La cancelliera tedesca Angela Merkel ritiene "problematica" la chiusura da parte di diversi social network, tra cui Twitter, degli account del presidente uscente degli Stati Uniti Donald Trump: lo ha riferito il suo portavoce.
"È possibile interferire con la libertà di espressione, ma secondo i limiti definiti dal legislatore, e non per decisione di un management aziendale", ha spiegato in conferenza stampa Steffen Seibert. "Questo è il motivo -ha aggiunto- per cui il Cancelliere ritiene problematico che gli account del presidente americano sui social network siano stati chiusi in maniera definitiva".
Anche il commissario europeo per il Mercato interno, Thierry Breton, ha espresso la sua "perplessità" per la decisione delle piattaforme di bandire il presidente americano, Donald Trump, dai social network "senza controllo legittimo e democratico" e ha rilanciato i progetti europei per regolamentare i giganti del web.
"Il fatto che un Ceo possa staccare la spina dell'altoparlante del presidente degli Stati Uniti senza alcun controllo e bilanciamento è sconcertante.
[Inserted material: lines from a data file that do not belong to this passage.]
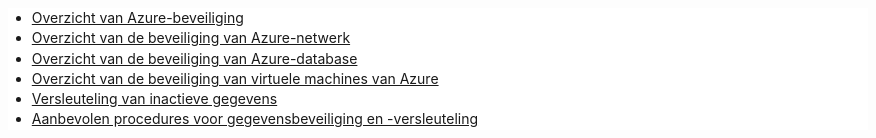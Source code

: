 - [Overzicht van Azure-beveiliging](security-get-started-overview.md)
- [Overzicht van de beveiliging van Azure-netwerk](security-network-overview.md)
- [Overzicht van de beveiliging van Azure-database](azure-database-security-overview.md)
- [Overzicht van de beveiliging van virtuele machines van Azure](security-virtual-machines-overview.md)
- [Versleuteling van inactieve gegevens](azure-security-encryption-atrest.md)
- [Aanbevolen procedures voor gegevensbeveiliging en -versleuteling](azure-security-data-encryption-best-practices.md)
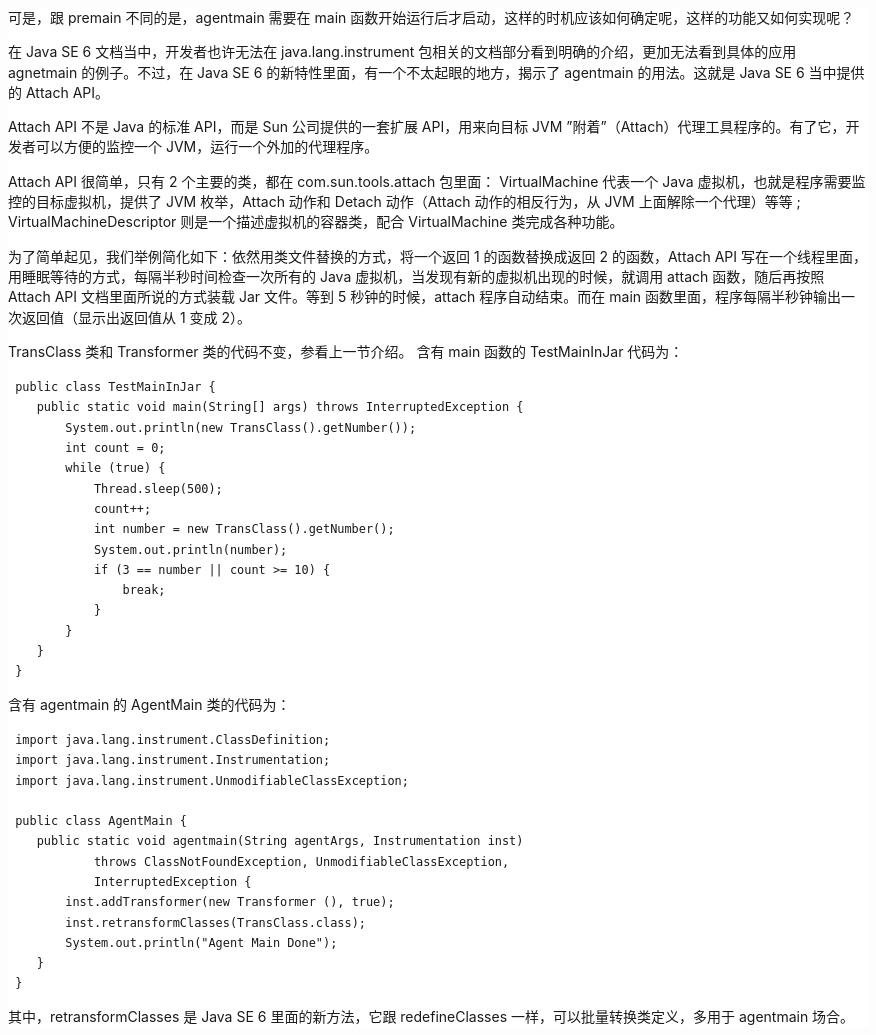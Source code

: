 可是，跟 premain 不同的是，agentmain 需要在 main 函数开始运行后才启动，这样的时机应该如何确定呢，这样的功能又如何实现呢？

在 Java SE 6 文档当中，开发者也许无法在 java.lang.instrument 包相关的文档部分看到明确的介绍，更加无法看到具体的应用 agnetmain 的例子。不过，在 Java SE 6 的新特性里面，有一个不太起眼的地方，揭示了 agentmain 的用法。这就是 Java SE 6 当中提供的 Attach API。

Attach API 不是 Java 的标准 API，而是 Sun 公司提供的一套扩展 API，用来向目标 JVM ”附着”（Attach）代理工具程序的。有了它，开发者可以方便的监控一个 JVM，运行一个外加的代理程序。

Attach API 很简单，只有 2 个主要的类，都在 com.sun.tools.attach 包里面： VirtualMachine 代表一个 Java 虚拟机，也就是程序需要监控的目标虚拟机，提供了 JVM 枚举，Attach 动作和 Detach 动作（Attach 动作的相反行为，从 JVM 上面解除一个代理）等等 ; VirtualMachineDescriptor 则是一个描述虚拟机的容器类，配合 VirtualMachine 类完成各种功能。

为了简单起见，我们举例简化如下：依然用类文件替换的方式，将一个返回 1 的函数替换成返回 2 的函数，Attach API 写在一个线程里面，用睡眠等待的方式，每隔半秒时间检查一次所有的 Java 虚拟机，当发现有新的虚拟机出现的时候，就调用 attach 函数，随后再按照 Attach API 文档里面所说的方式装载 Jar 文件。等到 5 秒钟的时候，attach 程序自动结束。而在 main 函数里面，程序每隔半秒钟输出一次返回值（显示出返回值从 1 变成 2）。

TransClass 类和 Transformer 类的代码不变，参看上一节介绍。 含有 main 函数的 TestMainInJar 代码为：

```
 public class TestMainInJar { 
    public static void main(String[] args) throws InterruptedException { 
        System.out.println(new TransClass().getNumber()); 
        int count = 0; 
        while (true) { 
            Thread.sleep(500); 
            count++; 
            int number = new TransClass().getNumber(); 
            System.out.println(number); 
            if (3 == number || count >= 10) { 
                break; 
            } 
        } 
    } 
 }
```

含有 agentmain 的 AgentMain 类的代码为：

```
 import java.lang.instrument.ClassDefinition; 
 import java.lang.instrument.Instrumentation; 
 import java.lang.instrument.UnmodifiableClassException; 
 
 public class AgentMain { 
    public static void agentmain(String agentArgs, Instrumentation inst) 
            throws ClassNotFoundException, UnmodifiableClassException, 
            InterruptedException { 
        inst.addTransformer(new Transformer (), true); 
        inst.retransformClasses(TransClass.class); 
        System.out.println("Agent Main Done"); 
    } 
 }
```

其中，retransformClasses 是 Java SE 6 里面的新方法，它跟 redefineClasses 一样，可以批量转换类定义，多用于 agentmain 场合。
Non è solo una conferma del potere di queste piattaforme, ma mostra anche profonde debolezze nel modo in cui la nostra società è organizzata nello spazio digitale", ha affermato il commissario Ue in un editoriale pubblicato su Politico e su Le Figaro.
Breton sottolinea che le piattaforme "non saranno più in grado di sottrarsi alla (loro) responsabilità" per il loro contenuto. "Proprio come l'11 settembre ha segnato un cambio di paradigma per gli Stati Uniti, se non il mondo, ci saranno, quando si parla di piattaforme digitali nella nostra democrazia, un prima e un dopo l'8 gennaio 2021", data in cui Twitter ha sospeso definitivamente l'account di Donald Trump, due giorni dopo l'assalto da parte dei suoi sostenitori al Campidoglio, ha confermato l'ex ministro francese dell'Economia.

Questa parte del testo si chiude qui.